Matthew Reidsma

Work Notes

Updates from the GVSU Libraries’ Web Team.
Archive // Subscribe: EmailRSS

Summon Relevance Ranking Updates Scheduled for 8/18

This just came through on the Summon list serv, regarding changes to the Summon relevancy ranking:


Next Tuesday, August 18, as part of our ongoing initiative to improve Summon’s relevance, we will be releasing an update to Summon’s relevance ranking algorithm — that is, only the ranking of search results will be affected; the number of search results returned for any given query will not be change. The new algorithm is expected to improve mainly the relevance of exploratory search cases, complementing the known item search improvements we released earlier this year.

Our approach for improving relevance

We take a data-oriented approach to improving Summon’s relevance. In addition to collecting and analyzing relevance metrics, such as query and session abandonment rates, MRR (mean reciprocal rank), and DCG (discounted cumulative gain), we also maintain a large database of all relevance issues reported by our clients, users and internal team members. We analyze each issue and identify the factor(s) causing the issue. The relevance metrics and the relevance issue database play a key role in designing a new ranking algorithm or a feature for improving Summon’s relevance.

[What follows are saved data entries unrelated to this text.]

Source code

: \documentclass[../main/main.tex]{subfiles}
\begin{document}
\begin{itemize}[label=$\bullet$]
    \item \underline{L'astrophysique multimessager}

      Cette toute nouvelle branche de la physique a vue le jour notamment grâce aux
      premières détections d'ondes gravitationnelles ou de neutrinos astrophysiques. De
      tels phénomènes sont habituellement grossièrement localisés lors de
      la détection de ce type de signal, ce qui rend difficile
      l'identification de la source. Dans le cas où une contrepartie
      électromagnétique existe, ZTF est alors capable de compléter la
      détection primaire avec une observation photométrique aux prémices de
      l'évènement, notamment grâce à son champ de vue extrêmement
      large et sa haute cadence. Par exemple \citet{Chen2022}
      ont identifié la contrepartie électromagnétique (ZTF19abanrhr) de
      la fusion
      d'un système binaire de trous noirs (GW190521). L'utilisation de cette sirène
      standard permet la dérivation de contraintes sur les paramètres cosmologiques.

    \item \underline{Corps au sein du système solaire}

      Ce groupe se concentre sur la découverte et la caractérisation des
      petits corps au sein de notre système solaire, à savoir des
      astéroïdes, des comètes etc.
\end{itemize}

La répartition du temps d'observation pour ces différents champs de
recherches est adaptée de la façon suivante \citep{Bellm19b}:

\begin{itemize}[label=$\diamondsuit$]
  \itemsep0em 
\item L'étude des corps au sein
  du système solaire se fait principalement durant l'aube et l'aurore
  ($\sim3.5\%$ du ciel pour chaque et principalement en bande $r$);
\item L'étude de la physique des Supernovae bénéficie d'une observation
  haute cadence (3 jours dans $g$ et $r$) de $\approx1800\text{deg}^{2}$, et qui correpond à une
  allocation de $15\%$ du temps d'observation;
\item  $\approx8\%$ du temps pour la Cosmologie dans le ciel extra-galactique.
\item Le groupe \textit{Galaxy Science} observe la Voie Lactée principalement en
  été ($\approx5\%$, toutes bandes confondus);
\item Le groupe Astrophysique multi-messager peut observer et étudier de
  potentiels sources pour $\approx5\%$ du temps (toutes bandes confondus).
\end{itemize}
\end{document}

Summary of the improvements

Two primary improvements in the new ranking algorithm are the following:

  • Improved balance between dynamic and static rank: Summon’s relevance ranking algorithm uses two types of relevance factors: the dynamic rank and the static rank. The dynamic rank factors describe how well a given query matches each record. The static rank factors represent the importance or value of each record. One common type of relevance issues we have observed in the past involve cases where the influence of the dynamic rank is too strong, such that records with low static ranks, such as old publications and less important content types, appear among the top search results. The new algorithm has a better balance of the dynamic rank and the static rank, and it should reduce the number of such issues.
  • Improved balance of short titles and long titles in the top results: previously, Summon’s ranking algorithm tended to emphasize records with short titles, especially those that closely match the query string. The new algorithm reduces the influence of the field length normalization and the exact match boost, and as a result, top search results include a better mix of short and long titles that are relevant to the query.

There are a number of other improvements we made in the new algorithm. One noteworthy property of the new algorithm is that short and general topical queries (e.g., linguistics, global warming) tend to return more books, eBooks, references and journals among the top results. And long and specific topical queries (e.g., linguistics universal grammar, global warming Kyoto protocol) tend to return more journal articles among the top results.

Examples

Here are a few examples that demonstrate the improvements. Please note that the search results depend on the content, so these examples may not apply to your instance of Summon.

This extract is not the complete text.